Seventeen hours later, I appeared before a judge and pleaded guilty to a traffic violation at about 1 p.m. the day after my initial arrest.

I Was lucky:

What I discovered during my relatively painless -- but extremely inconvenient -- foray into New York's criminal justice system is that due process is irrelevant. The people who go through the booking process haven't been convicted of anything. Yet, they're treated like convicted criminals and held in custody for extended periods of time.
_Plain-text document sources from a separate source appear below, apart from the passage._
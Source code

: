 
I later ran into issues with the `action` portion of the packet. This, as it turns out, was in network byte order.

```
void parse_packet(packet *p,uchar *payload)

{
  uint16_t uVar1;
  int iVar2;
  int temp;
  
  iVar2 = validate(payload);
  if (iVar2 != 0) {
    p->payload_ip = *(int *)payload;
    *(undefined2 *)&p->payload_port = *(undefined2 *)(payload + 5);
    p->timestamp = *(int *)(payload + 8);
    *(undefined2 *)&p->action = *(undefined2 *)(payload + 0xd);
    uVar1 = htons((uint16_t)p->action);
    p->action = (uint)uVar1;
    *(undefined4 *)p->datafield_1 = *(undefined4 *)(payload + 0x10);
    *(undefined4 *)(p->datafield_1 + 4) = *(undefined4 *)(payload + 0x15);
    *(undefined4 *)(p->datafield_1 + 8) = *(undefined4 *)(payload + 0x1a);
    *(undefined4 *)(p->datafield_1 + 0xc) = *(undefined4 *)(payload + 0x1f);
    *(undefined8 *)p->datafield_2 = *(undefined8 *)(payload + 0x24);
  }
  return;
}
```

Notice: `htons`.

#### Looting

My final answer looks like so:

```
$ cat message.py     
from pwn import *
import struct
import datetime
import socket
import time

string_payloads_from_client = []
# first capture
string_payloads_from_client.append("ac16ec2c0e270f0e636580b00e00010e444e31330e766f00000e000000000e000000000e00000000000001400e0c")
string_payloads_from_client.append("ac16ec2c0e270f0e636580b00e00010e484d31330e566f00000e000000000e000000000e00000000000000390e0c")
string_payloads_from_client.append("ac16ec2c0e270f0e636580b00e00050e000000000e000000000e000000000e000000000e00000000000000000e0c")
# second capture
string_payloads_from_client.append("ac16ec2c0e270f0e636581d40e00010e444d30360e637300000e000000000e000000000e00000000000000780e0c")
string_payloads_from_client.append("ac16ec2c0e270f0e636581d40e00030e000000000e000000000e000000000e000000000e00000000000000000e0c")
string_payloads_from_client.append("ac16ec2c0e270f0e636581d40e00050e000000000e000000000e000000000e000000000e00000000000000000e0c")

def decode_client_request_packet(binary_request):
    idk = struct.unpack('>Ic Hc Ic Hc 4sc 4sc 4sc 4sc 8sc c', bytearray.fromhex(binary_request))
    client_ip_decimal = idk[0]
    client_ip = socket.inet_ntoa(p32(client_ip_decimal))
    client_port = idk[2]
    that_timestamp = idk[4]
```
As I mentioned, some of the alleged criminals I met during my time as a guest of the city had been in custody for several days before they even got to meet with an attorney. The paperwork for three of my fellow cellmates had somehow been lost between the time of their arrest and when they'd been taken to the holding cell where they were supposed to be on a list to meet with a public defender. When they told NYPD officers that they'd been there for days and asked that they check on their paperwork, they basically were told to fuck off.

Many of the prisoners I spoke with were there -- according to them -- after having been stopped during a "stop and frisk" operation and cops found weed in their pocket. As we've reported, NYPD Commissioner Ray Kelly has directed his officers to not make arrests for low-level marijuana violations that are the result of "stop and frisk." These charges -- in most cases -- are dropped. But only after the supposed offender has spent several days negotiating the NYPD's booking process.

As one inmate explained, he has a job -- when he disappears for two days and is going through central booking, he runs the risk of losing his job.

I got lucky -- I got arrested on a Friday night and didn't have to worry about getting to work the next day. Not to mention, I was guilty.

That, unfortunately, is not always the case.

Conclusion:

As if 17 hours in central booking wasn't enough of a kick in the balls, I now have the DMV to look forward to.